My research, conducted independently on consumer hardware in six days with no institutional backing, produced empirical evidence that supports Anthropic's position. The hallucination cascade, the bimodal distribution, the behavioral steering ceiling — these are not theoretical objections. They are measured failure modes with console logs. They demonstrate that current AI systems, even when augmented with memory, reflection, and human oversight, produce failure patterns that are invisible, self-reinforcing, and resistant to correction.
The model is the seed. The shell is the soil, the light, and the water. But if you put that seed in a room shaped like a weapon, the failures don't shrink. They become lethal.

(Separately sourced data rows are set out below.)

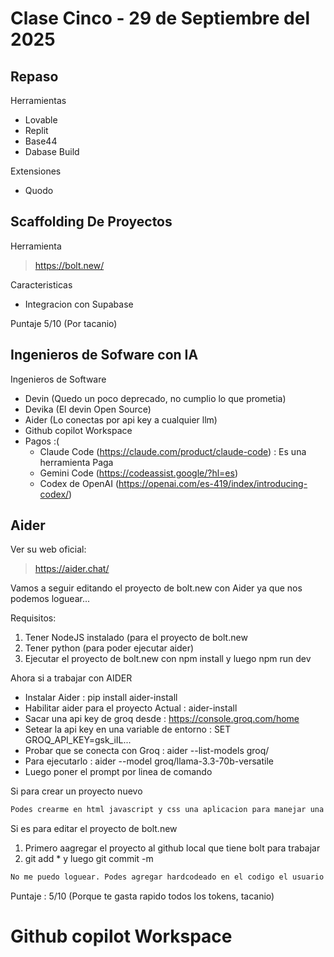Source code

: # Clase Cinco - 29 de Septiembre del 2025

## Repaso

Herramientas
* Lovable
* Replit
* Base44
* Dabase Build

Extensiones
* Quodo

## Scaffolding De Proyectos

Herramienta
> https://bolt.new/

Caracteristicas
* Integracion con Supabase

Puntaje 5/10 (Por tacanio)

## Ingenieros de Sofware con IA

Ingenieros de Software
* Devin (Quedo un poco deprecado, no cumplio lo que prometia)
* Devika (El devin Open Source)
* Aider (Lo conectas por api key a cualquier llm)
* Github copilot Workspace
* Pagos :(
  * Claude Code (https://claude.com/product/claude-code) : Es una herramienta Paga
  * Gemini Code (https://codeassist.google/?hl=es)
  * Codex de OpenAI (https://openai.com/es-419/index/introducing-codex/)

## Aider

Ver su web oficial:
> https://aider.chat/

Vamos a seguir editando el proyecto de bolt.new con Aider ya que nos podemos loguear...

Requisitos:
1) Tener NodeJS instalado (para el proyecto de bolt.new
2) Tener python (para poder ejecutar aider)
3) Ejecutar el proyecto de bolt.new con npm install y luego npm run dev

Ahora si a trabajar con AIDER
* Instalar Aider : pip install aider-install
* Habilitar aider para el proyecto Actual : aider-install
* Sacar una api key de groq desde : https://console.groq.com/home
* Setear la api key en una variable de entorno : SET GROQ_API_KEY=gsk_iIL...
* Probar que se conecta con Groq : aider --list-models groq/
* Para ejecutarlo : aider --model groq/llama-3.3-70b-versatile
* Luego poner el prompt por linea de comando

Si para crear un proyecto nuevo
```txt
Podes crearme en html javascript y css una aplicacion para manejar una todo list
```

Si es para editar el proyecto de bolt.new
1) Primero aagregar el proyecto al github local que tiene bolt para trabajar
2) git add * y luego git commit -m
```txt
No me puedo loguear. Podes agregar hardcodeado en el codigo el usuario root@root.com con password root y hadcodear el resto de las ventanas sin usar la base de datos si uso ese usuario? Crea mocks para todos los datos que sean necesarios.
```

Puntaje : 5/10 (Porque te gasta rapido todos los tokens, tacanio)

# Github copilot Workspace

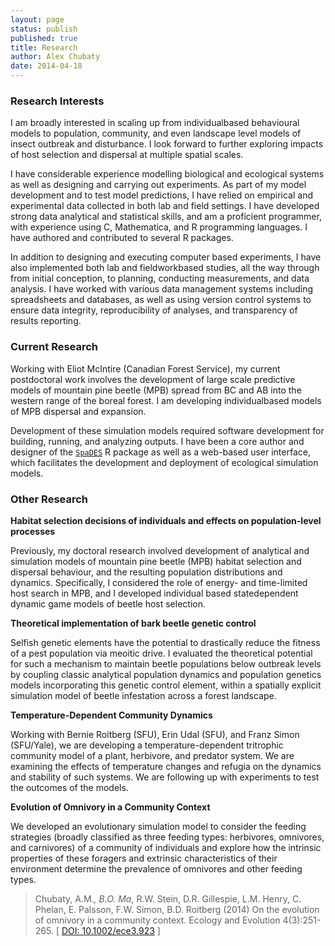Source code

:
 ```yaml
---
layout: page
status: publish
published: true
title: Research
author: Alex Chubaty
date: 2014-04-18
---
```


### Research Interests

I am broadly interested in scaling up from individual­based behavioural models to population­, community­, and even landscape­ level models of insect outbreak and disturbance. I look forward to further exploring impacts of host selection and dispersal at multiple spatial scales.

I have considerable experience modelling biological and ecological systems as well as designing and carrying out experiments. As part of my model development and to test model predictions, I have relied on empirical and experimental data collected in both lab and field settings. I have developed strong data analytical and statistical skills, and am a proficient programmer, with experience using C, Mathematica, and R programming languages. I have authored and contributed to several R packages.

In addition to designing and executing computer­ based experiments, I have also implemented both lab­ and field­work­based studies, all the way through from initial conception, to planning, conducting measurements, and data analysis. I have worked with various data management systems including spreadsheets and databases, as well as using version control systems to ensure data integrity, reproducibility of analyses, and transparency of results reporting.

### Current Research

Working with Eliot McIntire (Canadian Forest Service), my current postdoctoral work involves the development of large scale predictive models of mountain pine beetle (MPB) spread from BC and AB into the western range of the boreal forest. I am developing individual­based models of MPB dispersal and expansion. 

Development of these simulation models required software development for building, running, and analyzing outputs. I have been a core author and designer of the [`SpaDES`](http://spades.predictiveecology.org/) R package as well as a web­-based user interface, which facilitates the development and deployment of ecological simulation models.

### Other Research

**Habitat selection decisions of individuals and effects on population-level processes**

Previously, my doctoral research involved development of analytical and simulation models of mountain pine beetle (MPB) habitat selection and dispersal behaviour, and the resulting population distributions and dynamics. Specifically, I considered the role of energy­- and time­-limited host search in MPB, and I developed individual based state­dependent dynamic game models of beetle host selection.

**Theoretical implementation of bark beetle genetic control**

Selfish genetic elements have the potential to drastically reduce the fitness of a pest population via meoitic drive. I evaluated the theoretical potential for such a mechanism to maintain beetle populations below outbreak levels by coupling classic analytical population dynamics and population genetics models incorporating this genetic control element, within a spatially explicit simulation model of beetle infestation across a forest landscape.

**Temperature-Dependent Community Dynamics**

Working with Bernie Roitberg (SFU), Erin Udal (SFU), and Franz Simon (SFU/Yale), we are developing a temperature-dependent tritrophic community model of a plant, herbivore, and predator system. We are examining the effects of temperature changes and refugia on the dynamics and stability of such systems. We are following up with experiments to test the outcomes of the models.

**Evolution of Omnivory in a Community Context**

We developed an evolutionary simulation model to consider the feeding strategies (broadly classified as three feeding types: herbivores, omnivores, and carnivores) of a community of individuals and explore how the intrinsic properties of these foragers and extrinsic characteristics of their environment determine the prevalence of omnivores and other feeding types.

> Chubaty, A.M.*, B.O. Ma*, R.W. Stein, D.R. Gillespie, L.M. Henry, C. Phelan, E. Palsson, F.W. Simon, B.D. Roitberg (2014) On the evolution of omnivory in a community context. Ecology and Evolution 4(3):251-265. [ <a href="http://dx.doi.org/10.1002/ece3.923">DOI: 10.1002/ece3.923</a> ]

The room works. The walls are real. And some rooms should not be built until we understand the walls well enough to trust them.
github.com/b1tr0n1n/cultivated-learning
Research paper: cultivated_learning_res.pdf
This companion piece connects findings from the Cultivated Learning experiment to the February 2026 dispute between Anthropic and the U.S. Department of Defense. The author is an independent researcher and Marine Corps combat veteran. The views expressed are his own.